**Given entries**
%%
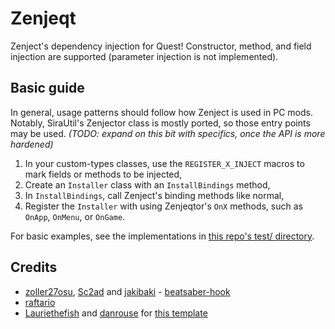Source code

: # Zenjeqt

Zenject's dependency injection for Quest! Constructor, method, and field injection are supported (parameter injection is not implemented).

## Basic guide

In general, usage patterns should follow how Zenject is used in PC mods. Notably, SiraUtil's Zenjector class is mostly ported, so those entry points may be used.
_(TODO: expand on this bit with specifics, once the API is more hardened)_

1. In your custom-types classes, use the `REGISTER_X_INJECT` macros to mark fields or methods to be injected,
2. Create an `Installer` class with an `InstallBindings` method,
3. In `InstallBindings`, call Zenject's binding methods like normal,
4. Register the `Installer` with using Zenjeqtor's `OnX` methods, such as `OnApp`, `OnMenu`, or `OnGame`.

For basic examples, see the implementations in [this repo's test/ directory](test/).

## Credits

* [zoller27osu](https://github.com/zoller27osu), [Sc2ad](https://github.com/Sc2ad) and [jakibaki](https://github.com/jakibaki) - [beatsaber-hook](https://github.com/sc2ad/beatsaber-hook)
* [raftario](https://github.com/raftario)
* [Lauriethefish](https://github.com/Lauriethefish) and [danrouse](https://github.com/danrouse) for [this template](https://github.com/Lauriethefish/quest-mod-template)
%%
**What to produce**
Please copy out each line of the material that contains the string "with".

**Answer**
_(TODO: expand on this bit with specifics, once the API is more hardened)_
2. Create an `Installer` class with an `InstallBindings` method,
4. Register the `Installer` with using Zenjeqtor's `OnX` methods, such as `OnApp`, `OnMenu`, or `OnGame`.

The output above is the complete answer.